WHAT TO DO ->
Could you retype all of the data below exactly as given?

*** PROVIDED RECORDS ***

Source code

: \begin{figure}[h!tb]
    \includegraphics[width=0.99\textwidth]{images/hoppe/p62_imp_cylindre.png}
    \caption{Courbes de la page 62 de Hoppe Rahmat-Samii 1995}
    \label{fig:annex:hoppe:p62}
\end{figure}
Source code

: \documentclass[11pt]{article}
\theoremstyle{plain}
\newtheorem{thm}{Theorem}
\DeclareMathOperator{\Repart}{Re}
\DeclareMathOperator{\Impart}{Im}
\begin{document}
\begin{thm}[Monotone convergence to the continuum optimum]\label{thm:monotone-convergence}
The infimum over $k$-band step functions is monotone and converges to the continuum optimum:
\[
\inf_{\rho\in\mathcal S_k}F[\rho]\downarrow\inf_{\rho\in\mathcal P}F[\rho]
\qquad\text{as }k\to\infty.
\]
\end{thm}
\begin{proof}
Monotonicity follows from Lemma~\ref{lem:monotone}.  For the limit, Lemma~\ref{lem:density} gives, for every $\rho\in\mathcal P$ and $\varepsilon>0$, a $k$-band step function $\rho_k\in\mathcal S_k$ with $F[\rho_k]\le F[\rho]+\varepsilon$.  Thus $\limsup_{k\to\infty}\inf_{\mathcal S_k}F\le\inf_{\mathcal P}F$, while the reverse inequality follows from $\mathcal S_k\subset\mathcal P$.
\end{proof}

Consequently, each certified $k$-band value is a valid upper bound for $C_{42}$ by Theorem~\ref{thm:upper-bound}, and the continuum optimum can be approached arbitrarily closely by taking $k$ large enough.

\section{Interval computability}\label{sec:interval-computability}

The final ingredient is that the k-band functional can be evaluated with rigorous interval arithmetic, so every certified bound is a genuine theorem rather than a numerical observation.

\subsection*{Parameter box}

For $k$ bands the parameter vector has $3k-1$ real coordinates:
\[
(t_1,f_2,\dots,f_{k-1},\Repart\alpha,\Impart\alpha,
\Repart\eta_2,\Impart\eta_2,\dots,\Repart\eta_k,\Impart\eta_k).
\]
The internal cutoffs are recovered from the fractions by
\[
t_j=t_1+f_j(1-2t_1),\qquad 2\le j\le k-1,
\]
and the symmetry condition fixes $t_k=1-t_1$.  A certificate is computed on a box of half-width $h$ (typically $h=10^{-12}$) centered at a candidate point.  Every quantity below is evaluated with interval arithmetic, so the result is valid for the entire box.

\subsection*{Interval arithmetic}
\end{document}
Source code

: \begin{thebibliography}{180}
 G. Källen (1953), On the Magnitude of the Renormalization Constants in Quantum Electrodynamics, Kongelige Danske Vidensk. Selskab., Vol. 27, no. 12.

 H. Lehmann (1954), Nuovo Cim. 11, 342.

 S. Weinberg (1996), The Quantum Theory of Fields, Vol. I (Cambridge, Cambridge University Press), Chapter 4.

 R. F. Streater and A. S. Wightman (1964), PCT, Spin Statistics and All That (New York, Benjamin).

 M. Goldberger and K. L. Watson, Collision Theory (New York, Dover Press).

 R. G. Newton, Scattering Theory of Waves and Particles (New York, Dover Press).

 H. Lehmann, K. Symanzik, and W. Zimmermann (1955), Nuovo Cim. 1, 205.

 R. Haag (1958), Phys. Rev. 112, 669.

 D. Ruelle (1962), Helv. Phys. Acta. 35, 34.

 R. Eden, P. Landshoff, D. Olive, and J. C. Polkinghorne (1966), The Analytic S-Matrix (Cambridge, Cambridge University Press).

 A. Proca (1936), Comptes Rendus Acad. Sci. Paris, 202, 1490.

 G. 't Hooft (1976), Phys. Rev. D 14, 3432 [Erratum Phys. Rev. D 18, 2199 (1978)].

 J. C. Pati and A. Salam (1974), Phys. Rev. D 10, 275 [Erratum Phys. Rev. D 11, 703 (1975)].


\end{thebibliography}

*** End of PROVIDED RECORDS ***

PROBLEM SOLUTION ->
Source code

: \begin{figure}[h!tb]
    \includegraphics[width=0.99\textwidth]{images/hoppe/p62_imp_cylindre.png}
    \caption{Courbes de la page 62 de Hoppe Rahmat-Samii 1995}
    \label{fig:annex:hoppe:p62}
\end{figure}
Source code

: \documentclass[11pt]{article}
\theoremstyle{plain}
\newtheorem{thm}{Theorem}
\DeclareMathOperator{\Repart}{Re}
\DeclareMathOperator{\Impart}{Im}
\begin{document}
\begin{thm}[Monotone convergence to the continuum optimum]\label{thm:monotone-convergence}
The infimum over $k$-band step functions is monotone and converges to the continuum optimum:
\[
\inf_{\rho\in\mathcal S_k}F[\rho]\downarrow\inf_{\rho\in\mathcal P}F[\rho]
\qquad\text{as }k\to\infty.
\]
\end{thm}
\begin{proof}
Monotonicity follows from Lemma~\ref{lem:monotone}.  For the limit, Lemma~\ref{lem:density} gives, for every $\rho\in\mathcal P$ and $\varepsilon>0$, a $k$-band step function $\rho_k\in\mathcal S_k$ with $F[\rho_k]\le F[\rho]+\varepsilon$.  Thus $\limsup_{k\to\infty}\inf_{\mathcal S_k}F\le\inf_{\mathcal P}F$, while the reverse inequality follows from $\mathcal S_k\subset\mathcal P$.
\end{proof}

Consequently, each certified $k$-band value is a valid upper bound for $C_{42}$ by Theorem~\ref{thm:upper-bound}, and the continuum optimum can be approached arbitrarily closely by taking $k$ large enough.

\section{Interval computability}\label{sec:interval-computability}

The final ingredient is that the k-band functional can be evaluated with rigorous interval arithmetic, so every certified bound is a genuine theorem rather than a numerical observation.

\subsection*{Parameter box}

For $k$ bands the parameter vector has $3k-1$ real coordinates:
\[
(t_1,f_2,\dots,f_{k-1},\Repart\alpha,\Impart\alpha,
\Repart\eta_2,\Impart\eta_2,\dots,\Repart\eta_k,\Impart\eta_k).
\]
The internal cutoffs are recovered from the fractions by
\[
t_j=t_1+f_j(1-2t_1),\qquad 2\le j\le k-1,
\]
and the symmetry condition fixes $t_k=1-t_1$.  A certificate is computed on a box of half-width $h$ (typically $h=10^{-12}$) centered at a candidate point.  Every quantity below is evaluated with interval arithmetic, so the result is valid for the entire box.

\subsection*{Interval arithmetic}
\end{document}
Source code

: \begin{thebibliography}{180}
 G. Källen (1953), On the Magnitude of the Renormalization Constants in Quantum Electrodynamics, Kongelige Danske Vidensk. Selskab., Vol. 27, no. 12.

 H. Lehmann (1954), Nuovo Cim. 11, 342.

 S. Weinberg (1996), The Quantum Theory of Fields, Vol. I (Cambridge, Cambridge University Press), Chapter 4.

 R. F. Streater and A. S. Wightman (1964), PCT, Spin Statistics and All That (New York, Benjamin).

 M. Goldberger and K. L. Watson, Collision Theory (New York, Dover Press).

 R. G. Newton, Scattering Theory of Waves and Particles (New York, Dover Press).

 H. Lehmann, K. Symanzik, and W. Zimmermann (1955), Nuovo Cim. 1, 205.

 R. Haag (1958), Phys. Rev. 112, 669.

 D. Ruelle (1962), Helv. Phys. Acta. 35, 34.

 R. Eden, P. Landshoff, D. Olive, and J. C. Polkinghorne (1966), The Analytic S-Matrix (Cambridge, Cambridge University Press).

 A. Proca (1936), Comptes Rendus Acad. Sci. Paris, 202, 1490.

 G. 't Hooft (1976), Phys. Rev. D 14, 3432 [Erratum Phys. Rev. D 18, 2199 (1978)].

 J. C. Pati and A. Salam (1974), Phys. Rev. D 10, 275 [Erratum Phys. Rev. D 11, 703 (1975)].


\end{thebibliography}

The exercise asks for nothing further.